Türkiye hem dış politika tercihleri hem de içeride sürekli yükselen şiddet ve ayrımcılık iklimi ile bir felakete mi koşuyor?
Memleketin yarısına bakarsanız her şey harika !
Profesör Özer Sencar’ın son açıkladığı Metropoll Ocak Araştırması’nda AKP’nin desteği yüzde 48.6 olarak bulunmuş.
Muhalefet partilerinde ise “anlamlı bir değişiklik yok” saptaması yapılmış.
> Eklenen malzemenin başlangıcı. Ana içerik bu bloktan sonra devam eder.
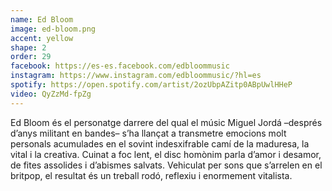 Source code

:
 ```yaml
---
name: Ed Bloom
image: ed-bloom.png
accent: yellow
shape: 2
order: 29
facebook: https://es-es.facebook.com/edbloommusic
instagram: https://www.instagram.com/edbloommusic/?hl=es
spotify: https://open.spotify.com/artist/2ozUbpAZitp0ABpUwlHHeP
video: QyZzMd-fpZg
---
```


Ed Bloom és el personatge darrere del qual el músic Miguel Jordá –després d’anys militant en bandes– s’ha llançat a transmetre emocions molt personals acumulades en el sovint indesxifrable camí de la maduresa, la vital i la creativa. Cuinat a foc lent, el disc homònim parla d’amor i desamor, de fites assolides i d’abismes salvats. Vehiculat per sons que s’arrelen en el britpop, el resultat és un treball rodó, reflexiu i enormement vitalista. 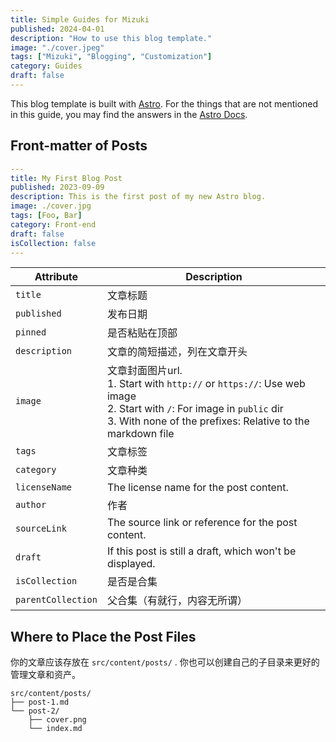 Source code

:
 ```yaml
---
title: Simple Guides for Mizuki
published: 2024-04-01
description: "How to use this blog template."
image: "./cover.jpeg"
tags: ["Mizuki", "Blogging", "Customization"]
category: Guides
draft: false
---
```



This blog template is built with [Astro](https://astro.build/). For the things that are not mentioned in this guide, you may find the answers in the [Astro Docs](https://docs.astro.build/).

## Front-matter of Posts

```yaml
---
title: My First Blog Post
published: 2023-09-09
description: This is the first post of my new Astro blog.
image: ./cover.jpg
tags: [Foo, Bar]
category: Front-end
draft: false
isCollection: false
---
```




| Attribute         | Description                                                                                                                                                                                                 |
|-------------------|-------------------------------------------------------------------------------------------------------------------------------------------------------------------------------------------------------------|
| `title`           | 文章标题                                                                                                                                                                                     |
| `published`       | 发布日期                                                                                                                                                                           |
| `pinned`          | 是否粘贴在顶部                                                                                                                                                   |
| `description`     | 文章的简短描述，列在文章开头                                                                                                                                                   |
| `image`           | 文章封面图片url.<br/>1. Start with `http://` or `https://`: Use web image<br/>2. Start with `/`: For image in `public` dir<br/>3. With none of the prefixes: Relative to the markdown file |
| `tags`            | 文章标签                                                                                                                                                                                      |
| `category`        | 文章种类                                                                                                                                                                                   |
| `licenseName`     | The license name for the post content.                                                                                                                                                                      |
| `author`          | 作者                                                                                                                                                                      |
| `sourceLink`      | The source link or reference for the post content.                                                                                                                                                          |
| `draft`           | If this post is still a draft, which won't be displayed.                                                                                                                                                    |
| `isCollection`    | 是否是合集                                                                                                                                                    |
| `parentCollection`| 父合集（有就行，内容无所谓）                                                                                                                                                   |

## Where to Place the Post Files


你的文章应该存放在 `src/content/posts/` . 你也可以创建自己的子目录来更好的管理文章和资产。

```
src/content/posts/
├── post-1.md
└── post-2/
    ├── cover.png
    └── index.md
``` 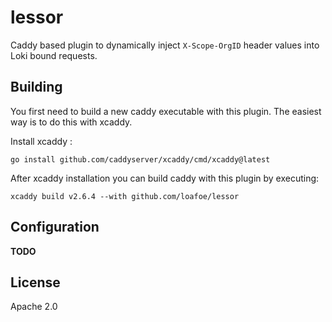 # lessor

Caddy based plugin to dynamically inject `X-Scope-OrgID` header values into Loki bound requests.

## Building

You first need to build a new caddy executable with this plugin. The easiest way is to do this with xcaddy.

Install xcaddy :

```shell
go install github.com/caddyserver/xcaddy/cmd/xcaddy@latest
```

After xcaddy installation you can build caddy with this plugin by executing:

```shell
xcaddy build v2.6.4 --with github.com/loafoe/lessor
```

## Configuration

**TODO**

## License

Apache 2.0
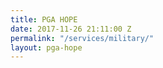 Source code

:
 ```yaml
---
title: PGA HOPE
date: 2017-11-26 21:11:00 Z
permalink: "/services/military/"
layout: pga-hope
---
```


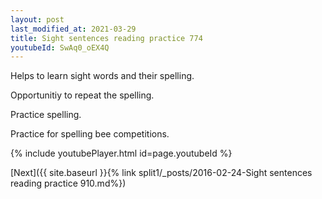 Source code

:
 ```yaml
---
layout: post
last_modified_at: 2021-03-29
title: Sight sentences reading practice 774
youtubeId: SwAq0_oEX4Q
---
```

 
 
Helps to learn sight words and their spelling.

Opportunitiy to repeat the spelling. 

Practice spelling. 
 
Practice for spelling bee competitions. 
 
{% include youtubePlayer.html id=page.youtubeId %}
 
 

[Next]({{ site.baseurl }}{% link  split1/_posts/2016-02-24-Sight sentences reading practice 910.md%})
 
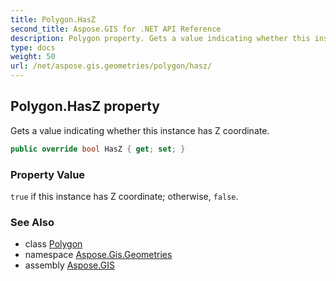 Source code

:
 ```yaml
---
title: Polygon.HasZ
second_title: Aspose.GIS for .NET API Reference
description: Polygon property. Gets a value indicating whether this instance has Z coordinate
type: docs
weight: 50
url: /net/aspose.gis.geometries/polygon/hasz/
---
```

## Polygon.HasZ property

Gets a value indicating whether this instance has Z coordinate.

```csharp
public override bool HasZ { get; set; }
```

### Property Value

`true` if this instance has Z coordinate; otherwise, `false`.

### See Also

* class [Polygon](../)
* namespace [Aspose.Gis.Geometries](../../polygon/)
* assembly [Aspose.GIS](../../../)


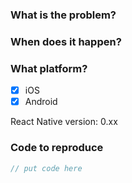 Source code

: ### What is the problem?
<!--
e.g 
The XAxis doesn't render when supplied with ...
Something doesn't work when foo bar baz
-->

### When does it happen?
<!--
what actions are needed to reproduce the problem? e.g click a button?  
-->
### What platform?

<!-- replace space in bracket with 'x' -->
* [x] iOS <!-- specific os version ? -->
* [x] Android <!-- specific os version ? -->

React Native version: 0.xx

### Code to reproduce

```javascript
// put code here
```

<!--
### Stacktrace (if crash)
```

```
-->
Yok zaten, onu biliyoruz… Hatta tam tersine, aklın mantığın alamayacağı “anlamsızlıkta” işler yapmaya devam ediyorlar !
AKP ise kendi içindeki “görünmeyen” bölünmeye rağmen hedefine emin adımlarla ilerliyor.
Profesör Özer Sencar, AKP’nin araştırmalarda yüzde 50’nin üzerine çıktığını gördüğü an Cumhurbaşkanı’nın ülkeyi referanduma taşıyacağını düşünüyor.
Başbakan Davutoğlu hem uluslararası topluma hem bizlere defalarca “4 yıl seçim olmayacak” demiş olsa da ben de Özer hoca gibi düşünüyorum.
Bir süredir dünyanın çeşitli ülkelerinde seyahatlerim oluyor, oralarda da hem meslektaşlarımla hem de bürokratlarla konuşuyorum.
Gördüğüm şu : Batı medeniyeti Türkiye’yi ve Tayyip Erdoğan’ı “Coğrafi olarak önemi olan ama antidemokratik yaklaşımlarla yönetilen bir ülke ve diktatörlüğe doğru koşan tahmin edilemez tehlikeli bir lider” olarak algılıyor.
Tüm müttefikleriyle sürekli kavga eden, diplomasinin ince hamlelerini değil, hamasetin ve kabadayılığın kırıp döken yaklaşımını tercih eden Türkiye ciddi anlamda itibar kaybetmiş durumda.
Cenevre’de toplanacak Suriye Görüşmeleri’nde de Türkiye istediğini alamayacak, görünen o.
Ve Suriye krizi, İran’ın güçlenerek sahaya döndüğü, Rusya’nın Esad’ı açıkça desteklediği şu günlerde başımıza çorap örmeye devam edecek.
Yeni mülteciler çoktan kapıda !
Biz bunları yaşarken dünyada ne oluyor peki ?
Dünya, petrole bağımlı küresel ekonomik sistemin yerine “bilgi, içerik, teknoloji ve yenilikçiliğin” kral olduğu yepyeni bir çağ için harıl harıl çalışıyor: 4. Sanayi Devrimi gerçekleşiyor.
Çok değil, 10 yıl içinde Amerika petrolsüz bir sanayinin özgürlüğü ile Orta Doğu’ya olan ilgisini kaybedecek. Almanya ve Avrupa’nın küçük ama güçlü ekonomileri buna hazırlanıyor.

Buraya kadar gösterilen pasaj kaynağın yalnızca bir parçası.